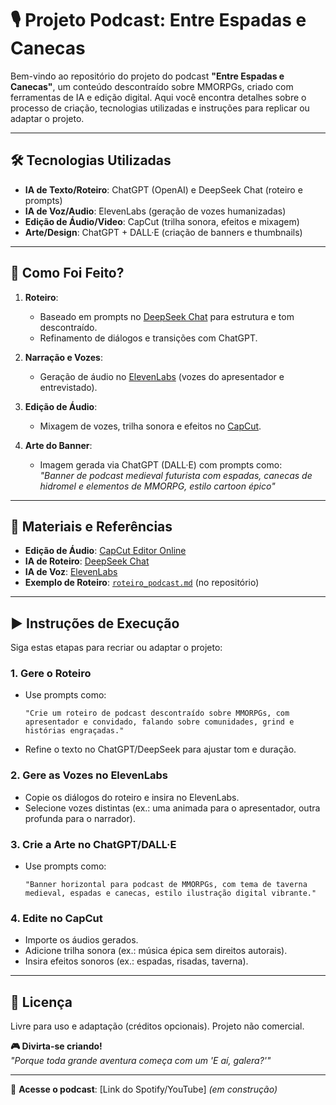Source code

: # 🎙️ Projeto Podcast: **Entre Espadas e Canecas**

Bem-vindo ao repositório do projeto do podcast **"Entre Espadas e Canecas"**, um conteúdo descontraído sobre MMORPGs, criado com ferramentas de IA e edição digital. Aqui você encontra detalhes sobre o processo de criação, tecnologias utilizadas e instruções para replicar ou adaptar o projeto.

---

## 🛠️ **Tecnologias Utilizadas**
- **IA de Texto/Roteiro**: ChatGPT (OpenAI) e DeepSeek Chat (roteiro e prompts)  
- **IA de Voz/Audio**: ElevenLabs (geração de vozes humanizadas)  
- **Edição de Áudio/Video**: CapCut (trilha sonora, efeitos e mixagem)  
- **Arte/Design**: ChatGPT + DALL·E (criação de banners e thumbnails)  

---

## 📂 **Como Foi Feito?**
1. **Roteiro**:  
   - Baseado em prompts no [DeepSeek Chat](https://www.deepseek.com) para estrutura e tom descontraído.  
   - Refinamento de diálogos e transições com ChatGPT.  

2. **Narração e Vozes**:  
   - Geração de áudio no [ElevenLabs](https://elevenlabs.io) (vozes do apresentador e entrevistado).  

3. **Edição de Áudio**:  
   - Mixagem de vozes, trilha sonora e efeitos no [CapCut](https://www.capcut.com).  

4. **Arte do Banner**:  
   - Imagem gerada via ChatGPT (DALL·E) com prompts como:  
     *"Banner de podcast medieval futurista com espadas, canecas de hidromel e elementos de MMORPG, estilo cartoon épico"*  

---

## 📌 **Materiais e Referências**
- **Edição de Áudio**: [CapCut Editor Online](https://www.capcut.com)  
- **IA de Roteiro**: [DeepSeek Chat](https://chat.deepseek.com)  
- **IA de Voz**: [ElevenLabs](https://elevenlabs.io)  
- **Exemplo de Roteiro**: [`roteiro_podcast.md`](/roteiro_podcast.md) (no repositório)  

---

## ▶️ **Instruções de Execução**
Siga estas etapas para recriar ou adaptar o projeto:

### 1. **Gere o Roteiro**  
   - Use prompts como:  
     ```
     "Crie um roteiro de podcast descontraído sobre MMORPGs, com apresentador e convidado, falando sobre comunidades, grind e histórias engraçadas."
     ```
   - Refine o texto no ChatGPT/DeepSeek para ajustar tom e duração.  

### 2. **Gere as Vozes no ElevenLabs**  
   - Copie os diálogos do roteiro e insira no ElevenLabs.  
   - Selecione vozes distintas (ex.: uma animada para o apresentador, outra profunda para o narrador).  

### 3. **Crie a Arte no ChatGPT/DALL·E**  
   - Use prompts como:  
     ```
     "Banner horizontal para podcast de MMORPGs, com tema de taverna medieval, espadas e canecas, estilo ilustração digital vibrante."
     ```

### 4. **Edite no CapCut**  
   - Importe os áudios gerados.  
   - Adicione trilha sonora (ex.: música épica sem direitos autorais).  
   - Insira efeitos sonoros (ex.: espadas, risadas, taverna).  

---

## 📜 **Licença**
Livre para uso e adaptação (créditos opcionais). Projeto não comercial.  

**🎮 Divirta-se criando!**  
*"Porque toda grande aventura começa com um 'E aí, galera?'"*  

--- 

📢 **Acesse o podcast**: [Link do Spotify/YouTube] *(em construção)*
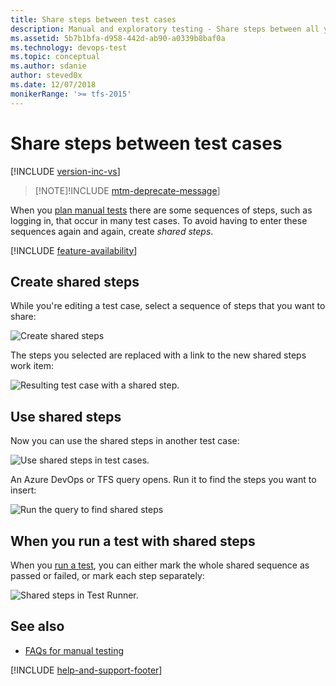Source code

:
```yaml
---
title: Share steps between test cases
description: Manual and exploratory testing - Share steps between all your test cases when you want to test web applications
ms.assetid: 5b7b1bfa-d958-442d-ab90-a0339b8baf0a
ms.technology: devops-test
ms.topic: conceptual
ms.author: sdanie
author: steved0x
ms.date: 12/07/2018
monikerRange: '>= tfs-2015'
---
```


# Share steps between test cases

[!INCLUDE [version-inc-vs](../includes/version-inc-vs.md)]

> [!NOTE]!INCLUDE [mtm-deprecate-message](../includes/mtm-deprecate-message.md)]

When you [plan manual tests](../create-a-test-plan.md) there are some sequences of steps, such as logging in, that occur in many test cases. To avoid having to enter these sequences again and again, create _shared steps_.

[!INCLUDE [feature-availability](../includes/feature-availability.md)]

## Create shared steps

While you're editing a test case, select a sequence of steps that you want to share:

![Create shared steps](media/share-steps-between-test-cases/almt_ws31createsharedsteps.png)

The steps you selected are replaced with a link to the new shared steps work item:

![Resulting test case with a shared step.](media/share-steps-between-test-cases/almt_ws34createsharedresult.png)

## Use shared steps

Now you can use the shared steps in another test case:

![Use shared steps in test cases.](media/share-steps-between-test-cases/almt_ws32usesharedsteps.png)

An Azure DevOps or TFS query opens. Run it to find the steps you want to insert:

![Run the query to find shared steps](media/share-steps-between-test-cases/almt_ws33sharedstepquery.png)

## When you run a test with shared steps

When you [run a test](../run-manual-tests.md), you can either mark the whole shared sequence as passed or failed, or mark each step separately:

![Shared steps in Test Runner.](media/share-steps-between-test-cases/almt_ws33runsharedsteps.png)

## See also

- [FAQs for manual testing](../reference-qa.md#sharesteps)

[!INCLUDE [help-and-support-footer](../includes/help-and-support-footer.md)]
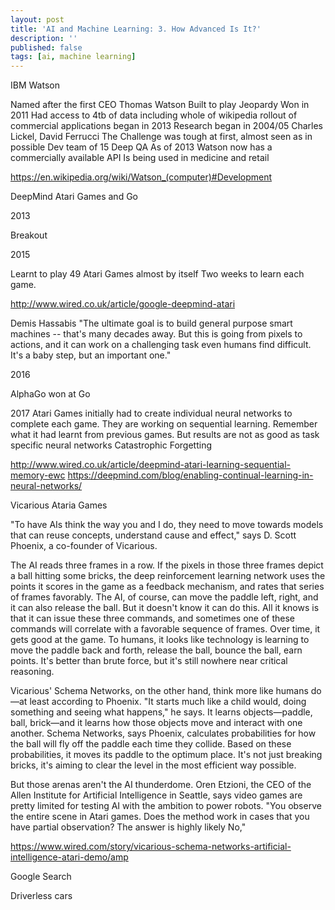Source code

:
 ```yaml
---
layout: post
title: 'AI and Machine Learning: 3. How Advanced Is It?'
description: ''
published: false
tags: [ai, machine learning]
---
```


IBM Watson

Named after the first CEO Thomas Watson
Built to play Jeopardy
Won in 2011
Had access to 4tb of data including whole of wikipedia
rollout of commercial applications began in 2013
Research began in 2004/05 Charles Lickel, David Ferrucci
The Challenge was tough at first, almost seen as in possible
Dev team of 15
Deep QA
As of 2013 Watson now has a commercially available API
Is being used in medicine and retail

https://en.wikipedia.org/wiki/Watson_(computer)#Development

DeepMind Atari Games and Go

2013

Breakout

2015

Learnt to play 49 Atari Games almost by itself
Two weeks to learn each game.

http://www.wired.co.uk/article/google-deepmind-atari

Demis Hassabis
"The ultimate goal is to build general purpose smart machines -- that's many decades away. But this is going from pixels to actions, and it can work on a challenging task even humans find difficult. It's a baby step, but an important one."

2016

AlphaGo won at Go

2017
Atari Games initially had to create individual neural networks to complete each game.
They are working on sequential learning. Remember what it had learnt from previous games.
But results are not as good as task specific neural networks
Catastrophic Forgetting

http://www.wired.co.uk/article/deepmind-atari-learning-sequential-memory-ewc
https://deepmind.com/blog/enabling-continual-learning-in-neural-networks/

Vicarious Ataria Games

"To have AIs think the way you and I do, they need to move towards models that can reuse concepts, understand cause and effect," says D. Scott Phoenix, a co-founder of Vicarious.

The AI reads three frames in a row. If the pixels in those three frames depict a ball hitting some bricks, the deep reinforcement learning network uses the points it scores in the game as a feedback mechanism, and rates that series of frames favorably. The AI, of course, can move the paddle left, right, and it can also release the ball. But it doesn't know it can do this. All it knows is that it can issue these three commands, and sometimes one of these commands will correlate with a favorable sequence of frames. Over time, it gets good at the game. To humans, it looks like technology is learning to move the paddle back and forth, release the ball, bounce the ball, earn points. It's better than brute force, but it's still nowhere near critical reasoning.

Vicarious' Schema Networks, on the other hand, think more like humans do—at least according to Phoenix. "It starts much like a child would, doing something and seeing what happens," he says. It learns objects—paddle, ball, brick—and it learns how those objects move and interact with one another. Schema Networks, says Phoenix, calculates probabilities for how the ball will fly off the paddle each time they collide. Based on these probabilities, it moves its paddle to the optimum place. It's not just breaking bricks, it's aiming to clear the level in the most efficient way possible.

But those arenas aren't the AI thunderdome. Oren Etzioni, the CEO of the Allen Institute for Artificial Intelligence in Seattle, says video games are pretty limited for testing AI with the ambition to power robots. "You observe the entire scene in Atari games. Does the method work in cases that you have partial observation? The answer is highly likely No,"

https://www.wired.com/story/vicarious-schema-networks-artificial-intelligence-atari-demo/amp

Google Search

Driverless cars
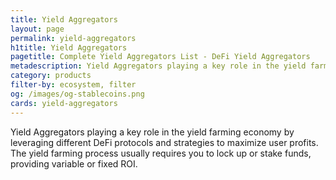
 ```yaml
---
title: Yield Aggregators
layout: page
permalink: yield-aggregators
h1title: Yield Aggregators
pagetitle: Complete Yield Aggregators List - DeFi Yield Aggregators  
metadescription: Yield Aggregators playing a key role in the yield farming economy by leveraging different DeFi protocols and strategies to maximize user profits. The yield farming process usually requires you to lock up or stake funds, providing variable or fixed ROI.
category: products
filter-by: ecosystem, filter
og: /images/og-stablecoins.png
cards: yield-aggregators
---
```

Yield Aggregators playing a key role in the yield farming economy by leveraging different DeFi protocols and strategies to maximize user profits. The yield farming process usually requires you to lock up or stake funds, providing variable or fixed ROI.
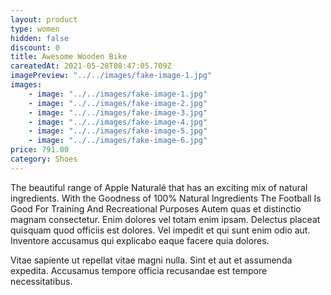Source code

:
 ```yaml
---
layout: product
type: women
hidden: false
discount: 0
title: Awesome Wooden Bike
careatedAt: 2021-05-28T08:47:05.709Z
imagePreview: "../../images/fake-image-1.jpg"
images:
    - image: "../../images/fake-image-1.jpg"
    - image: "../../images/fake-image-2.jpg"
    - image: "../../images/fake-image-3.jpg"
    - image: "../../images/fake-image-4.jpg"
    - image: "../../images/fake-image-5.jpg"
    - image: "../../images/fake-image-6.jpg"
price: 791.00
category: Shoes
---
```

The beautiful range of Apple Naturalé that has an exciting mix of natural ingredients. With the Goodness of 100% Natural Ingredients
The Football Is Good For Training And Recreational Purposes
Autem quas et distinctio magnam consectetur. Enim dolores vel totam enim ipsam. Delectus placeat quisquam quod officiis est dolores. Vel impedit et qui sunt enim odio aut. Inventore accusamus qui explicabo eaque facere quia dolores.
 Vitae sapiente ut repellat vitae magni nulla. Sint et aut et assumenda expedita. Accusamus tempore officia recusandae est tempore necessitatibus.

========================================

> [Activity]
Look over the material above and report each line holding "applications".

> [Result of the task]
description: Manual and exploratory testing - Share steps between all your test cases when you want to test web applications
rollout of commercial applications began in 2013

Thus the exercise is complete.